[[ Available data, beginning ]]
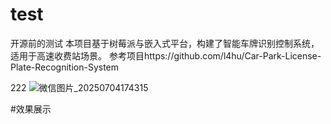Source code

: # test
开源前的测试
本项目基于树莓派与嵌入式平台，构建了智能车牌识别控制系统，适用于高速收费站场景。
参考项目https://github.com/l4hu/Car-Park-License-Plate-Recognition-System

222
![微信图片_20250704174315](https://github.com/user-attachments/assets/8c6a72fc-5043-44d6-846b-7f3cffc9f427)

#效果展示
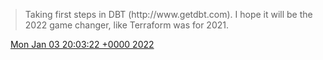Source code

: > Taking first steps in DBT \(http://www\.getdbt\.com\)\. I hope it will be the 2022 game changer, like Terraform was for 2021\.

<img src="../../media/tweet.ico" width="12" /> [Mon Jan 03 20:03:22 +0000 2022](https://twitter.com/DromerDenker/status/1478094655296258051)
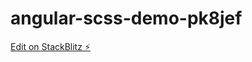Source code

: # angular-scss-demo-pk8jef

[Edit on StackBlitz ⚡️](https://stackblitz.com/edit/angular-scss-demo-pk8jef)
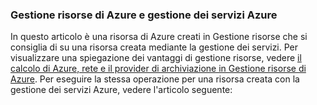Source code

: ### <a name="azure-resource-manager-and-azure-service-management"></a>Gestione risorse di Azure e gestione dei servizi Azure
 
In questo articolo è una risorsa di Azure creati in Gestione risorse che si consiglia di su una risorsa creata mediante la gestione dei servizi. Per visualizzare una spiegazione dei vantaggi di gestione risorse, vedere [il calcolo di Azure, rete e il provider di archiviazione in Gestione risorse di Azure](../articles/virtual-machines/virtual-machines-windows-compare-deployment-models.md). Per eseguire la stessa operazione per una risorsa creata con la gestione dei servizi Azure, vedere l'articolo seguente:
[[ Available data, end ]]
What is required.
Pictures aside, reproduce every record exactly as it stands.

Task response.
Source code

: # test
开源前的测试
本项目基于树莓派与嵌入式平台，构建了智能车牌识别控制系统，适用于高速收费站场景。
参考项目https://github.com/l4hu/Car-Park-License-Plate-Recognition-System

222
![微信图片_20250704174315](https://github.com/user-attachments/assets/8c6a72fc-5043-44d6-846b-7f3cffc9f427)

#效果展示
Source code

: > Taking first steps in DBT \(http://www\.getdbt\.com\)\. I hope it will be the 2022 game changer, like Terraform was for 2021\.

<img src="../../media/tweet.ico" width="12" /> [Mon Jan 03 20:03:22 +0000 2022](https://twitter.com/DromerDenker/status/1478094655296258051)
Source code

: # angular-scss-demo-pk8jef

[Edit on StackBlitz ⚡️](https://stackblitz.com/edit/angular-scss-demo-pk8jef)
Source code

: ### <a name="azure-resource-manager-and-azure-service-management"></a>Gestione risorse di Azure e gestione dei servizi Azure
 
In questo articolo è una risorsa di Azure creati in Gestione risorse che si consiglia di su una risorsa creata mediante la gestione dei servizi. Per visualizzare una spiegazione dei vantaggi di gestione risorse, vedere [il calcolo di Azure, rete e il provider di archiviazione in Gestione risorse di Azure](../articles/virtual-machines/virtual-machines-windows-compare-deployment-models.md). Per eseguire la stessa operazione per una risorsa creata con la gestione dei servizi Azure, vedere l'articolo seguente:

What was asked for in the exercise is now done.